» **TO DO**: Could you copy out every line of the data where the word "会其他任务" occurs?

» **RECORDS TO USE**:
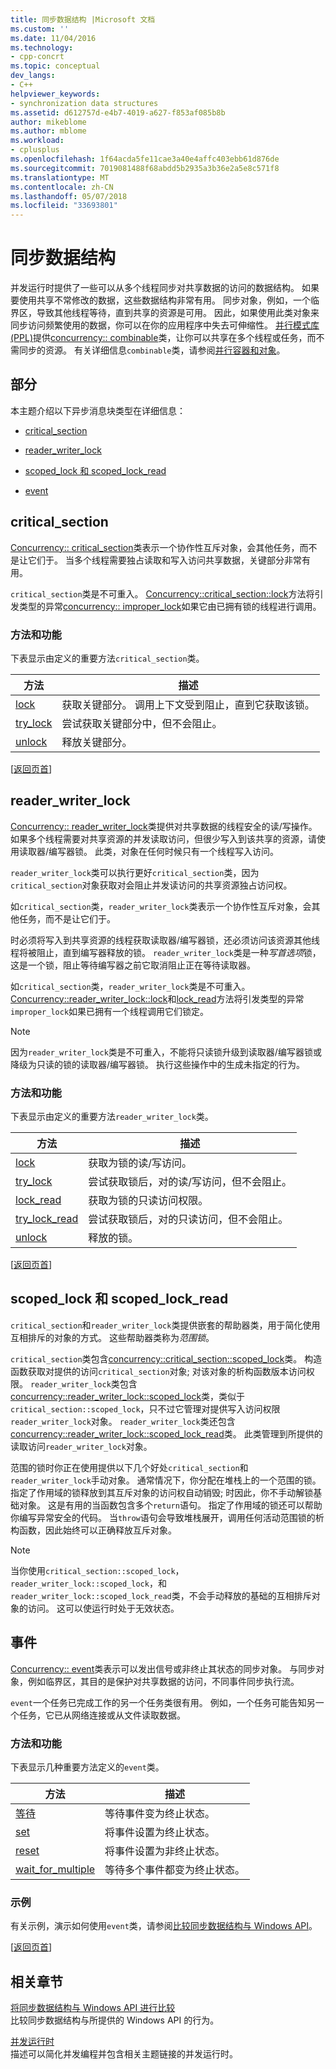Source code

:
 ```yaml
---
title: 同步数据结构 |Microsoft 文档
ms.custom: ''
ms.date: 11/04/2016
ms.technology:
- cpp-concrt
ms.topic: conceptual
dev_langs:
- C++
helpviewer_keywords:
- synchronization data structures
ms.assetid: d612757d-e4b7-4019-a627-f853af085b8b
author: mikeblome
ms.author: mblome
ms.workload:
- cplusplus
ms.openlocfilehash: 1f64acda5fe11cae3a40e4affc403ebb61d876de
ms.sourcegitcommit: 7019081488f68abdd5b2935a3b36e2a5e8c571f8
ms.translationtype: MT
ms.contentlocale: zh-CN
ms.lasthandoff: 05/07/2018
ms.locfileid: "33693801"
---
```

# <a name="synchronization-data-structures"></a>同步数据结构
并发运行时提供了一些可以从多个线程同步对共享数据的访问的数据结构。 如果要使用共享不常修改的数据，这些数据结构非常有用。 同步对象，例如，一个临界区，导致其他线程等待，直到共享的资源是可用。 因此，如果使用此类对象来同步访问频繁使用的数据，你可以在你的应用程序中失去可伸缩性。 [并行模式库 (PPL)](../../parallel/concrt/parallel-patterns-library-ppl.md)提供[concurrency:: combinable](../../parallel/concrt/reference/combinable-class.md)类，让你可以共享在多个线程或任务，而不需同步的资源。 有关详细信息`combinable`类，请参阅[并行容器和对象](../../parallel/concrt/parallel-containers-and-objects.md)。  
  
##  <a name="top"></a> 部分  
 本主题介绍以下异步消息块类型在详细信息：  
  
-   [critical_section](#critical_section)  
  
-   [reader_writer_lock](#reader_writer_lock)  
  
-   [scoped_lock 和 scoped_lock_read](#scoped_lock)  
  
-   [event](#event)  
  
##  <a name="critical_section"></a> critical_section  
 [Concurrency:: critical_section](../../parallel/concrt/reference/critical-section-class.md)类表示一个协作性互斥对象，会其他任务，而不是让它们于。 当多个线程需要独占读取和写入访问共享数据，关键部分非常有用。  

 `critical_section`类是不可重入。 [Concurrency::critical_section::lock](reference/critical-section-class.md#lock)方法将引发类型的异常[concurrency:: improper_lock](../../parallel/concrt/reference/improper-lock-class.md)如果它由已拥有锁的线程进行调用。  


  
### <a name="methods-and-features"></a>方法和功能  
 下表显示由定义的重要方法`critical_section`类。  
  
|方法|描述|  
|------------|-----------------|  
|[lock](reference/critical-section-class.md#lock)|获取关键部分。 调用上下文受到阻止，直到它获取该锁。|  
|[try_lock](reference/critical-section-class.md#try_lock)|尝试获取关键部分中，但不会阻止。|  
|[unlock](reference/critical-section-class.md#unlock)|释放关键部分。|  
  
 [[返回页首](#top)]  
  
##  <a name="reader_writer_lock"></a> reader_writer_lock  
 [Concurrency:: reader_writer_lock](../../parallel/concrt/reference/reader-writer-lock-class.md)类提供对共享数据的线程安全的读/写操作。 如果多个线程需要对共享资源的并发读取访问，但很少写入到该共享的资源，请使用读取器/编写器锁。 此类，对象在任何时候只有一个线程写入访问。  
  
 `reader_writer_lock`类可以执行更好`critical_section`类，因为`critical_section`对象获取对会阻止并发读访问的共享资源独占访问权。  
  
 如`critical_section`类，`reader_writer_lock`类表示一个协作性互斥对象，会其他任务，而不是让它们于。  
  
 时必须将写入到共享资源的线程获取读取器/编写器锁，还必须访问该资源其他线程将被阻止，直到编写器释放的锁。 `reader_writer_lock`类是一种*写首选项*锁，这是一个锁，阻止等待编写器之前它取消阻止正在等待读取器。  
  
 如`critical_section`类，`reader_writer_lock`类是不可重入。 [Concurrency::reader_writer_lock::lock](reference/reader-writer-lock-class.md#lock)和[lock_read](reference/reader-writer-lock-class.md#lock_read)方法将引发类型的异常`improper_lock`如果已拥有一个线程调用它们锁定。  


  
> [!NOTE]
>  因为`reader_writer_lock`类是不可重入，不能将只读锁升级到读取器/编写器锁或降级为只读的锁的读取器/编写器锁。 执行这些操作中的生成未指定的行为。  
  
### <a name="methods-and-features"></a>方法和功能  
 下表显示由定义的重要方法`reader_writer_lock`类。  
  
|方法|描述|  
|------------|-----------------|  
|[lock](reference/reader-writer-lock-class.md#lock)|获取为锁的读/写访问。|  
|[try_lock](reference/reader-writer-lock-class.md#try_lock)|尝试获取锁后，对的读/写访问，但不会阻止。|  
|[lock_read](reference/reader-writer-lock-class.md#lock_read)|获取为锁的只读访问权限。|  
|[try_lock_read](reference/reader-writer-lock-class.md#try_lock_read)|尝试获取锁后，对的只读访问，但不会阻止。|  
|[unlock](reference/reader-writer-lock-class.md#unlock)|释放的锁。|  
  
 [[返回页首](#top)]  
  
##  <a name="scoped_lock"></a> scoped_lock 和 scoped_lock_read  
 `critical_section`和`reader_writer_lock`类提供嵌套的帮助器类，用于简化使用互相排斥的对象的方式。 这些帮助器类称为*范围锁*。  
  
 `critical_section`类包含[concurrency::critical_section::scoped_lock](reference/critical-section-class.md#critical_section__scoped_lock_class)类。 构造函数获取对提供的访问`critical_section`对象; 对该对象的析构函数版本访问权限。 `reader_writer_lock`类包含[concurrency::reader_writer_lock::scoped_lock](reference/reader-writer-lock-class.md#scoped_lock_class)类，类似于`critical_section::scoped_lock`，只不过它管理对提供写入访问权限`reader_writer_lock`对象。 `reader_writer_lock`类还包含[concurrency::reader_writer_lock::scoped_lock_read](reference/reader-writer-lock-class.md#scoped_lock_read_class)类。 此类管理到所提供的读取访问`reader_writer_lock`对象。  

  
 范围的锁时你正在使用提供以下几个好处`critical_section`和`reader_writer_lock`手动对象。 通常情况下，你分配在堆栈上的一个范围的锁。 指定了作用域的锁释放到其互斥对象的访问权自动销毁; 时因此，你不手动解锁基础对象。 这是有用的当函数包含多个`return`语句。 指定了作用域的锁还可以帮助你编写异常安全的代码。 当`throw`语句会导致堆栈展开，调用任何活动范围锁的析构函数，因此始终可以正确释放互斥对象。  
  
> [!NOTE]
>  当你使用`critical_section::scoped_lock`， `reader_writer_lock::scoped_lock`，和`reader_writer_lock::scoped_lock_read`类，不会手动释放的基础的互相排斥对象的访问。 这可以使运行时处于无效状态。  
  
##  <a name="event"></a> 事件  
 [Concurrency:: event](../../parallel/concrt/reference/event-class.md)类表示可以发出信号或非终止其状态的同步对象。 与同步对象，例如临界区，其目的是保护对共享数据的访问，不同事件同步执行流。  
  
 `event`一个任务已完成工作的另一个任务类很有用。 例如，一个任务可能告知另一个任务，它已从网络连接或从文件读取数据。  
  
### <a name="methods-and-features"></a>方法和功能  
 下表显示几种重要方法定义的`event`类。  
  
|方法|描述|  
|------------|-----------------|  
|[等待](reference/event-class.md#wait)|等待事件变为终止状态。|  
|[set](reference/event-class.md#set)|将事件设置为终止状态。|  
|[reset](reference/event-class.md#reset)|将事件设置为非终止状态。|  
|[wait_for_multiple](reference/event-class.md#wait_for_multiple)|等待多个事件都变为终止状态。|  

  
### <a name="example"></a>示例  
 有关示例，演示如何使用`event`类，请参阅[比较同步数据结构与 Windows API](../../parallel/concrt/comparing-synchronization-data-structures-to-the-windows-api.md)。  
  
 [[返回页首](#top)]  
  
## <a name="related-sections"></a>相关章节  
 [将同步数据结构与 Windows API 进行比较](../../parallel/concrt/comparing-synchronization-data-structures-to-the-windows-api.md)  
 比较同步数据结构与所提供的 Windows API 的行为。  
  
 [并发运行时](../../parallel/concrt/concurrency-runtime.md)  
 描述可以简化并发编程并包含相关主题链接的并发运行时。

» **SOLUTION FOR THIS EXERCISE**:
 [Concurrency:: critical_section](../../parallel/concrt/reference/critical-section-class.md)类表示一个协作性互斥对象，会其他任务，而不是让它们于。 当多个线程需要独占读取和写入访问共享数据，关键部分非常有用。  
 如`critical_section`类，`reader_writer_lock`类表示一个协作性互斥对象，会其他任务，而不是让它们于。  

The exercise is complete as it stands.